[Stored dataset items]
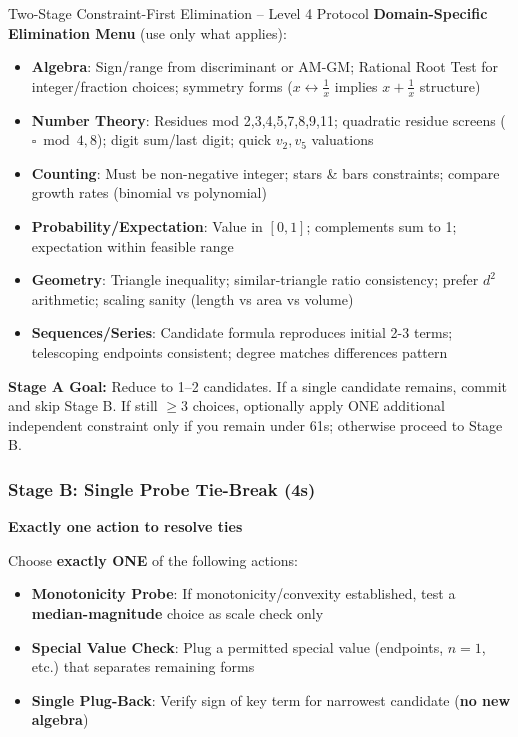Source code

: \documentclass{article}
\begin{document}
\begin{classifybox}{Two-Stage Constraint-First Elimination -- Level 4 Protocol}
\textbf{Domain-Specific Elimination Menu} (use only what applies):
\begin{itemize}[nosep]
\item \textbf{Algebra}: Sign/range from discriminant or AM-GM; Rational Root Test for integer/fraction choices; symmetry forms ($x \leftrightarrow \frac{1}{x}$ implies $x+\frac{1}{x}$ structure)
\item \textbf{Number Theory}: Residues mod 2,3,4,5,7,8,9,11; quadratic residue screens ($\square \bmod 4,8$); digit sum/last digit; quick $v_2,v_5$ valuations
\item \textbf{Counting}: Must be non-negative integer; stars \& bars constraints; compare growth rates (binomial vs polynomial)
\item \textbf{Probability/Expectation}: Value in $[0,1]$; complements sum to 1; expectation within feasible range
\item \textbf{Geometry}: Triangle inequality; similar-triangle ratio consistency; prefer $d^2$ arithmetic; scaling sanity (length vs area vs volume)
\item \textbf{Sequences/Series}: Candidate formula reproduces initial 2-3 terms; telescoping endpoints consistent; degree matches differences pattern
\end{itemize}

\textbf{Stage A Goal:} Reduce to 1--2 candidates. If a single candidate remains, commit and skip Stage B. If still $\geq 3$ choices, optionally apply ONE additional independent constraint only if you remain under 61s; otherwise proceed to Stage B.

\subsubsection{Stage B: Single Probe Tie-Break (4s)}
{\footnotesize\textcolor{timegreen}{}}\quad\textbf{Exactly one action to resolve ties}

Choose \textbf{exactly ONE} of the following actions:

\begin{itemize}[nosep]
\item \textbf{Monotonicity Probe}: If monotonicity/convexity established, test a \textbf{median-magnitude} choice as scale check only
\item \textbf{Special Value Check}: Plug a permitted special value (endpoints, $n=1$, etc.) that separates remaining forms
\item \textbf{Single Plug-Back}: Verify sign of key term for narrowest candidate (\textbf{no new algebra})
\end{itemize}


\end{classifybox}
\end{document}
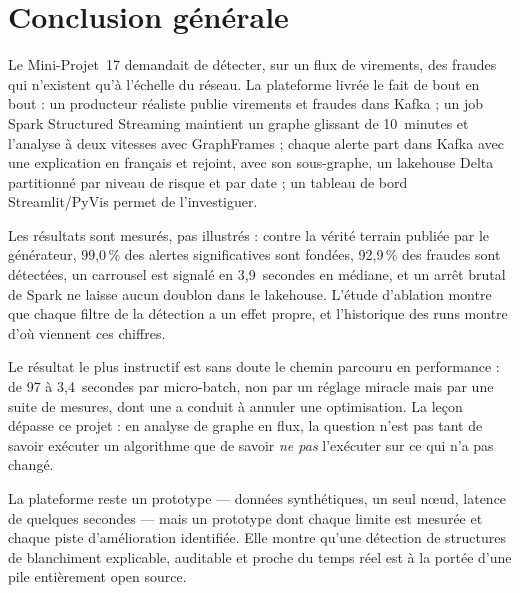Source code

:\chapter*{Conclusion générale}

Le Mini-Projet~17 demandait de détecter, sur un flux de virements, des
fraudes qui n'existent qu'à l'échelle du réseau. La plateforme livrée le fait
de bout en bout : un producteur réaliste publie virements et fraudes dans
Kafka ; un job Spark Structured Streaming maintient un graphe glissant de
10~minutes et l'analyse à deux vitesses avec GraphFrames ; chaque alerte part
dans Kafka avec une explication en français et rejoint, avec son sous-graphe,
un lakehouse Delta partitionné par niveau de risque et par date ; un tableau
de bord Streamlit/PyVis permet de l'investiguer.

Les résultats sont mesurés, pas illustrés : contre la vérité terrain publiée
par le générateur, 99,0\,\% des alertes significatives sont fondées,
92,9\,\% des fraudes sont détectées, un carrousel est signalé en
3,9~secondes en médiane, et un arrêt brutal de Spark ne laisse aucun doublon
dans le lakehouse. L'étude d'ablation montre que chaque filtre de la
détection a un effet propre, et l'historique des runs montre d'où viennent
ces chiffres.

Le résultat le plus instructif est sans doute le chemin parcouru en
performance : de 97 à 3,4~secondes par micro-batch, non par un réglage
miracle mais par une suite de mesures, dont une a conduit à annuler une
optimisation. La leçon dépasse ce projet : en analyse de graphe en flux, la
question n'est pas tant de savoir exécuter un algorithme que de savoir
\emph{ne pas} l'exécuter sur ce qui n'a pas changé.

La plateforme reste un prototype --- données synthétiques, un seul nœud,
latence de quelques secondes --- mais un prototype dont chaque limite est
mesurée et chaque piste d'amélioration identifiée. Elle montre qu'une
détection de structures de blanchiment explicable, auditable et proche du
temps réel est à la portée d'une pile entièrement open source.

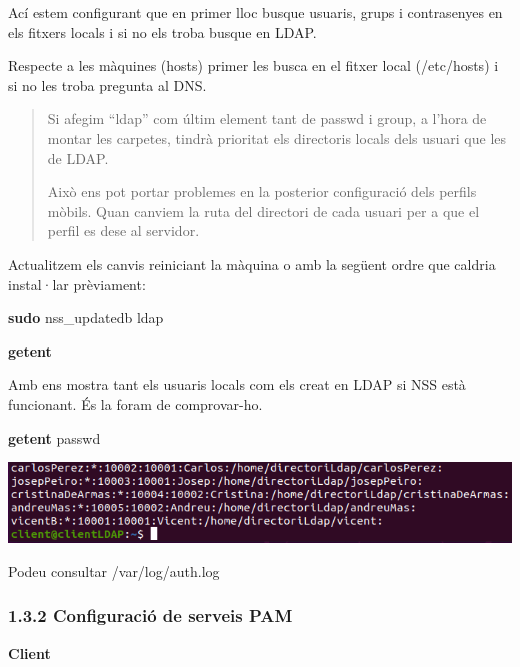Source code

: \documentclass[
  12 pt,
  a4paper,
]{article}
\newenvironment{Shaded}{\begin{snugshade}}{\end{snugshade}}
\newcommand{\FunctionTok}[1]{\textcolor[rgb]{0.13,0.29,0.53}{\textbf{#1}}}
\newcommand{\NormalTok}[1]{#1}
\begin{document}
Ací estem configurant que en primer lloc busque usuaris, grups i
contrasenyes en els fitxers locals i si no els troba busque en LDAP.

Respecte a les màquines (hosts) primer les busca en el fitxer local
(/etc/hosts) i si no les troba pregunta al DNS.

\begin{quote}
Si afegim ``ldap'' com últim element tant de passwd i group, a l'hora de
montar les carpetes, tindrà prioritat els directoris locals dels usuari
que les de LDAP.

Això ens pot portar problemes en la posterior configuració dels perfils
mòbils. Quan canviem la ruta del directori de cada usuari per a que el
perfil es dese al servidor.
\end{quote}

Actualitzem els canvis reiniciant la màquina o amb la següent ordre que
caldria instal·lar prèviament:

\begin{Shaded}
\begin{Highlighting}[]
\FunctionTok{sudo}\NormalTok{ nss\_updatedb ldap}
\end{Highlighting}
\end{Shaded}

\textbf{getent}

Amb ens mostra tant els usuaris locals com els creat en LDAP si NSS està
funcionant. És la foram de comprovar-ho.

\begin{Shaded}
\begin{Highlighting}[]
\FunctionTok{getent}\NormalTok{ passwd}
\end{Highlighting}
\end{Shaded}

\includegraphics{png/libpam5.png}

Podeu consultar /var/log/auth.log

\subsubsection{1.3.2 Configuració de serveis
PAM}\label{configuraciuxf3-de-serveis-pam}

\textbf{Client}
\end{document}

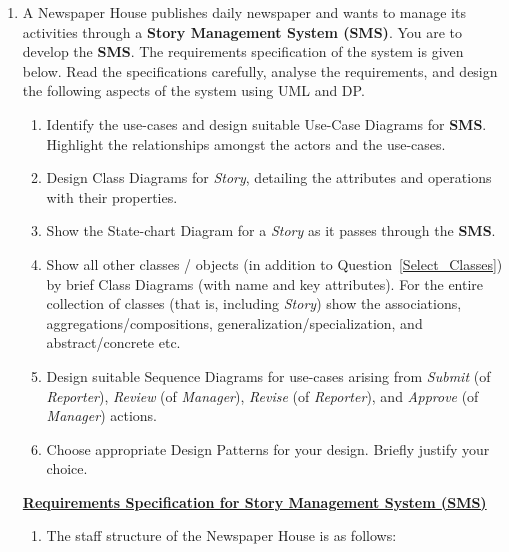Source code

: \documentclass{article}
\begin{document}
\begin{enumerate}

\item A \textsf{Newspaper House} publishes daily newspaper and wants to manage its activities through a {\bf Story Management System (SMS)}. You are to develop the {\bf SMS}. The requirements specification of the system is given below. Read the specifications carefully, analyse the requirements, and design the following aspects of the system using UML and DP. 
\begin{enumerate}
\item \label{Use_Cases} Identify the use-cases and design suitable Use-Case Diagrams for {\bf SMS}. Highlight the relationships amongst the actors and the use-cases. %
\item \label{Select_Classes} Design Class Diagrams for {\em Story}, detailing the attributes and operations with their properties. %
\item \label{State-chart} Show the State-chart Diagram for a {\em Story} as it passes through the {\bf SMS}. %
\item \label{Class-Diagram} Show all other classes / objects (in addition to Question~\ref{Select_Classes}) by brief Class Diagrams (with name and key attributes). For the entire collection of classes (that is, including {\em Story}) show the associations, aggregations/compositions, generalization/specialization, and abstract/concrete etc. %
\item \label{Sequence-Diagrams} Design suitable Sequence Diagrams for use-cases arising from {\em Submit} (of {\em Reporter}), {\em Review} (of {\em Manager}), {\em Revise} (of {\em Reporter}), and {\em Approve} (of {\em Manager}) actions. %
\item \label{Design Patterns} Choose appropriate Design Patterns for your design. Briefly justify your choice. %
\end{enumerate}

\begin{center}
{\bf \underline{Requirements Specification for Story Management System (SMS)}}
\end{center}

\begin{enumerate}
\item The staff structure of the \textsf{Newspaper House} is as follows:

\begin{itemize}


\end{itemize}
\end{enumerate}
\end{enumerate}
\end{document}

Problem to work on: Which of the lines in the data hold the string "choices"? Report each of them by copying it.

Answer space:
\item \textbf{Algebra}: Sign/range from discriminant or AM-GM; Rational Root Test for integer/fraction choices; symmetry forms ($x \leftrightarrow \frac{1}{x}$ implies $x+\frac{1}{x}$ structure)
\textbf{Stage A Goal:} Reduce to 1--2 candidates. If a single candidate remains, commit and skip Stage B. If still $\geq 3$ choices, optionally apply ONE additional independent constraint only if you remain under 61s; otherwise proceed to Stage B.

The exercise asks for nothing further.